After years of setting the gold standard for goaltending in the NHL, the 28-year-old native of Lloydminster, Sask., finds himself one victory away from winning his first Stanley Cup. That it would come after a season filled with uncertainty and struggle would make a Cup triumph not only a vindication for Holtby, but also a testament to his ability to deal with adversity and turn a negative situation into a positive one. “I never really get down on myself,” said Holtby, who leads all playoff goalies with more than six games in high-danger save percentage at .847. “I really look at adversity as a chance to better yourself.”
If that’s the truly the case, Holtby probably improved more this season than any other in his NHL career. One year after posting the best save percentage of his career, Holtby put up his worst numbers in 2017-18. He played fewer games in a full season than he had since his rookie year and struggled to find his form in many of them. And when the playoffs began two months ago, Capitals coach Barry Trotz made it clear that he thought the Capitals were in better hands with backup Philipp Grubauer by naming Grubauer his starter for Game 1 against the Columbus Blue Jackets.
That ill-advised decision lasted all of one-plus games. Holtby came in relief of Grubauer in Game 2 of the Columbus series and has been a huge factor in the Capitals being by far the best team in the NHL since then. With his pedigree, perhaps Holtby had earned the right to take umbrage at being stiffed and had he done so, the Capitals might be on the sidelines right now and Trotz would likely be out of a job. But Holtby came in without an agenda and with the same calm demeanor he displayed when he was on the bench.
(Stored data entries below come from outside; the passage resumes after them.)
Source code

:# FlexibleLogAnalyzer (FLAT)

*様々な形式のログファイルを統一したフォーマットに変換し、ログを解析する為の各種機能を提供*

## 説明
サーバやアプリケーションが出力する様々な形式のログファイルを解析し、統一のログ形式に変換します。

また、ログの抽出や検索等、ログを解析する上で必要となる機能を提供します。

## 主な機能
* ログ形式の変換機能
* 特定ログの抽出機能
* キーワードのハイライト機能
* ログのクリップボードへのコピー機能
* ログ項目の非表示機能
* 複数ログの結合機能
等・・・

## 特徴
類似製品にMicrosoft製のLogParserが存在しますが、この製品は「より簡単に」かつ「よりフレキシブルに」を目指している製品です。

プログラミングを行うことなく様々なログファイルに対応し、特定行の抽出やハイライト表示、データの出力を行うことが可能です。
“I’ve seen other teammates where an individual situation becomes a distraction for everybody else and he was the exact opposite,” said teammate Brooks Orpik. “There are a lot of guys who go in the other direction and when they get another opportunity, because of that bad attitude they don’t perform well when they get another opportunity. I’ve got nothing but good things to say about him.”
There’s a lot of that going around the Capitals dressing room these days. Teammates are raving about his play, of course, but also echoed Orpik’s sentiments on how well Holtby handled what could have been a disastrous situation. And this is where common sense and a healthy perspective come in. The thing is, Holtby doesn’t even blame Trotz for making the move. Grubauer had played well down the stretch and Holtby was basically mediocre. There was one stretch in February where he gave up 19 goals in four starts.
“I wasn’t surprised the way the end of the year was going,” Holtby said. “I’ve always respected the coach’s opinion on what is best for the team and in my opinion, that was the right decision. You just go to work and be a good teammate and try to be ready if you’re called upon.”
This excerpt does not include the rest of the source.